I will not pretend to be so advanced in music going, and can only respond to the magnificence of the most recent staging at the Sydney Opera House by the Sydney Philharmonia Choirs. I will note just how satisfying and intense this particular experience was. It was the sheer scale of hundreds of trained singers, combined with the Sydney Philharmonia Orchestra and four soloists, that overwhelmed in its rendition of the assertive power and surprising shifts of style of Handel’s Christian masterpiece. With the Messiah we all go to church – it is a ritual and the audience always devotedly stands for the Hallelujah chorus in the modern gothic sweep of the sydney concert hall. From its start the Messiah brilliantly located religious performance outside the church – Handel needed income and there were potential issues with ecclesiastical sensitivity- in a manner that could be shared by all audiences of whatever dogmatic persuasion (or lack thereof). This performance, at the Sydney Opera House, must be a penultimate one in its long history of Christmas events.

This program was a real showcase of the acoustic refurbishment of the Concert Hall. The sound libretto of biblical verses, first selected by Charles Jennens, was clearly heard. Handel’s work is highly entertaining – it has many segments, each relating to a biblical passage, and each comprising a different arrangement of orchestra, soloist and choir. The work does not so much develop or narrate in a linear sequence as punch out its multi layered christian themes – of prophecy, birth, life, death, redemption and eternal life – in one flourish after another.
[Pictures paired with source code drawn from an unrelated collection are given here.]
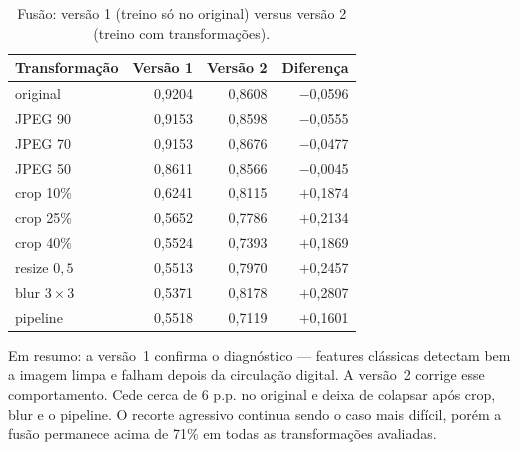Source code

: \documentclass[12pt]{article}
\begin{document}
\begin{table}[ht]
\centering
\caption{Fusão: versão 1 (treino só no original) versus versão 2 (treino com transformações).}
\label{tab:cmp-fusao}
\begin{tabular}{lrrr}
\hline
Transformação & Versão 1 & Versão 2 & Diferença \\
\hline
original     & 0,9204 & 0,8608 & $-$0,0596 \\
JPEG 90      & 0,9153 & 0,8598 & $-$0,0555 \\
JPEG 70      & 0,9153 & 0,8676 & $-$0,0477 \\
JPEG 50      & 0,8611 & 0,8566 & $-$0,0045 \\
crop 10\%    & 0,6241 & 0,8115 & $+$0,1874 \\
crop 25\%    & 0,5652 & 0,7786 & $+$0,2134 \\
crop 40\%    & 0,5524 & 0,7393 & $+$0,1869 \\
resize $0{,}5$ & 0,5513 & 0,7970 & $+$0,2457 \\
blur $3{\times}3$ & 0,5371 & 0,8178 & $+$0,2807 \\
pipeline     & 0,5518 & 0,7119 & $+$0,1601 \\
\hline
\end{tabular}
\end{table}

Em resumo: a versão~1 confirma o diagnóstico --- features clássicas detectam bem a imagem limpa e falham depois da circulação digital. A versão~2 corrige esse comportamento. Cede cerca de 6 p.p. no original e deixa de colapsar após crop, blur e o pipeline. O recorte agressivo continua sendo o caso mais difícil, porém a fusão permanece acima de 71\% em todas as transformações avaliadas.



\end{document}
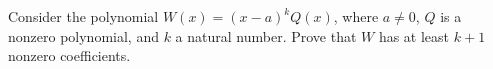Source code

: Consider the polynomial $W(x) = (x - a)^kQ(x)$, where $a \neq 0$, $Q$ is a nonzero polynomial, and $k$ a natural number. Prove that $W$ has at least $k + 1$ nonzero coefficients.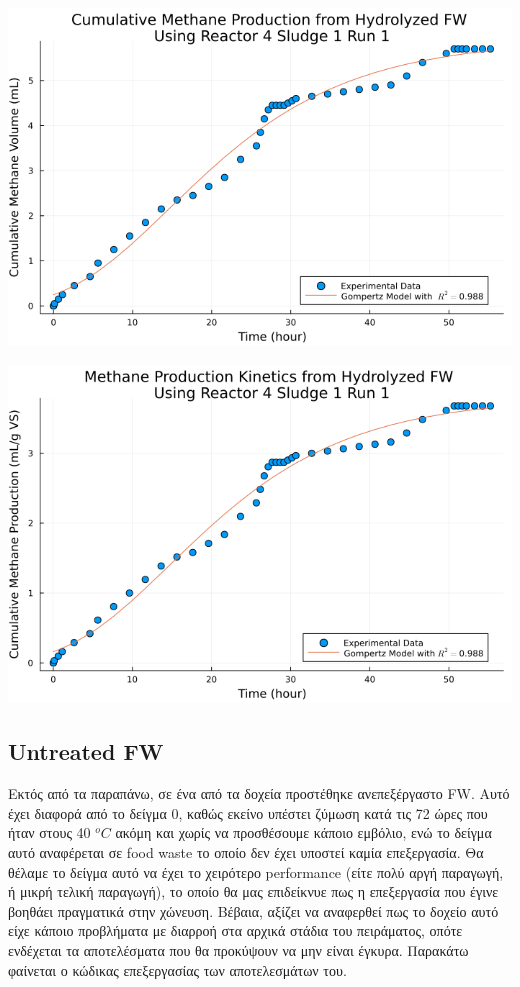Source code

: \documentclass[11pt]{article}
\begin{document}
\begin{center}
\includegraphics[width=.9\linewidth]{../plots/BMPs/Hydrolyzed FW/methane_kinetics_hydrolysate_4_s1_r1_hour.png}
\end{center}

\begin{center}
\includegraphics[width=.9\linewidth]{../plots/BMPs/Hydrolyzed FW/specific_methane_kinetics_hydrolysate_4_s1_r1_hour.png}
\end{center}

\subsection{Untreated FW}
\label{sec:org4cfbe9b}
Εκτός από τα παραπάνω, σε ένα από τα δοχεία προστέθηκε ανεπεξέργαστο FW. Αυτό έχει διαφορά από το δείγμα 0, καθώς εκείνο υπέστει ζύμωση κατά τις 72 ώρες που ήταν στους 40 \(^oC\) ακόμη και χωρίς να προσθέσουμε κάποιο εμβόλιο, ενώ το δείγμα αυτό αναφέρεται σε food waste το οποίο δεν έχει υποστεί καμία επεξεργασία. Θα θέλαμε το δείγμα αυτό να έχει το χειρότερο performance (είτε πολύ αργή παραγωγή, ή μικρή τελική παραγωγή), το οποίο θα μας επιδείκνυε πως η επεξεργασία που έγινε βοηθάει πραγματικά στην χώνευση. Βέβαια, αξίζει να αναφερθεί πως το δοχείο αυτό είχε κάποιο προβλήματα με διαρροή στα αρχικά στάδια του πειράματος, οπότε ενδέχεται τα αποτελέσματα που θα προκύψουν να μην είναι έγκυρα. Παρακάτω φαίνεται ο κώδικας επεξεργασίας των αποτελεσμάτων του.
\end{document}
Handel maintained such control of alternating segments and their meaning – each is surprising in style and content. Sometimes truths are whispered – like the opening “Comfort ye – Ev’ry valley” by Louis Hurley (Tenor) – or “I know that my Redeemer liveth” with Penelope Mills (soprano). At other times, like “Why do the nations – Let us break their bonds” (Christopher Richardson and choir) the force of transcending vision would impress even the most hardened non believer. If only such proclamations of world peace and redemption could have effect. And when the choir does all stand – in a flourish dressed in black like a flock of dark birds of mystery – and sing there is such overwhelming energy to biblical proclamations. Artistic energy is the through line and testimony of belief – not dogma or narrative alone.
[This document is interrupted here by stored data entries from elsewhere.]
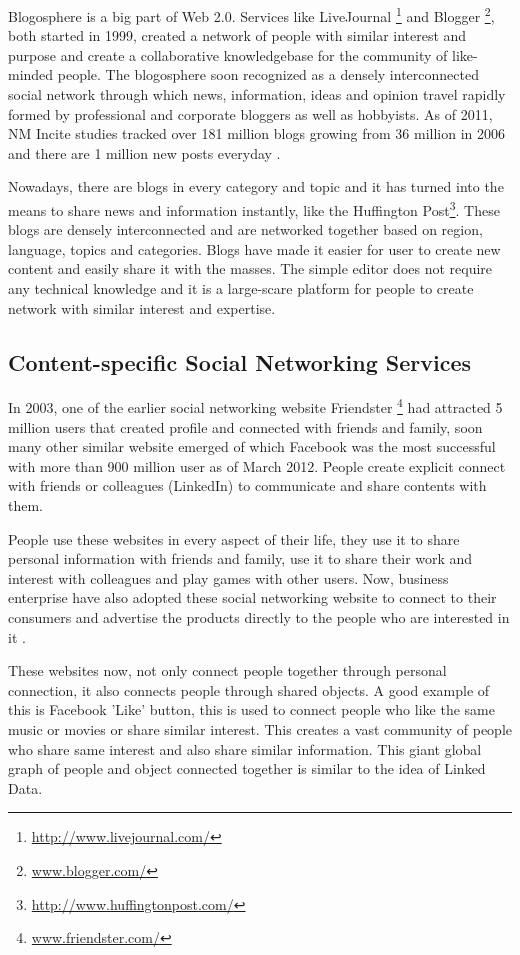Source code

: Blogosphere is a big part of Web 2.0. Services like LiveJournal \footnote{\url{http://www.livejournal.com/}} and Blogger \footnote{\url{www.blogger.com/}}, both started in 1999, created a network of people with similar interest and purpose and create a collaborative knowledgebase for the community of like-minded people. The blogosphere soon recognized as a densely interconnected social network through which news, information, ideas and opinion travel rapidly formed by professional and corporate bloggers as well as hobbyists. As of 2011, NM Incite studies tracked over 181 million blogs growing from 36 million in 2006 and there are 1 million new posts everyday \cite{nm2011}.

Nowadays, there are blogs in every category and topic and it has turned into the means to share news and information instantly, like the Huffington Post\footnote{\url{http://www.huffingtonpost.com/}}. These blogs are densely interconnected and are networked together based on region, language, topics and categories. Blogs have made it easier for user to create new content and easily share it with the masses. The simple editor does not require any technical knowledge and it is a large-scare platform for people to create network with similar interest and expertise.


\subsection{Content-specific Social Networking Services}

In 2003, one of the earlier social networking website Friendster \footnote{\url{www.friendster.com/}} had attracted 5 million users that created profile and connected with friends and family, soon many other similar website emerged of which Facebook was the most successful with more than 900 million user as of March 2012. People create explicit connect with friends or colleagues (LinkedIn) to communicate and share contents with them.

People use these websites in every aspect of their life, they use it to share personal information with friends and family, use it to share their work and interest with colleagues and play games with other users. Now, business enterprise have also adopted these social networking website to connect to their consumers and advertise the products directly to the people who are interested in it \cite{ridings2004virtual}.

These websites now, not only connect people together through personal connection, it also connects people through shared objects. A good example of this is Facebook 'Like' button, this is used to connect people who like the same music or movies or share similar interest. This creates a vast community of people who share same interest and also share similar information. This giant global graph of people and object connected together is similar to the idea of Linked Data.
Through it all the conductor (Graham Abbott) testified to his lifetime immersion with Handel and particularly the Messiah. Graham brought a clean conducting style that coordinated hundreds of performers on stage – with crisp mastery of a complex score. Penelope Mills (soprano), Margaret Plummer (mezzo-soprano), Louise Hurley (tenor) and Christopher Richardson (bass baritone) received prolonged and deserved standing ovation, along with conductor (Graham Abbott) and the choirs’ musical director (Brett Weymark) – and of course the full choirs and orchestra. The two female soloists were magnificent. The audience was thrilled by the long generous and finely tuned performance of a work that really does set the stage for the Christmas season. This short season is booked out – do try to catch the event next year if it is similarly staged.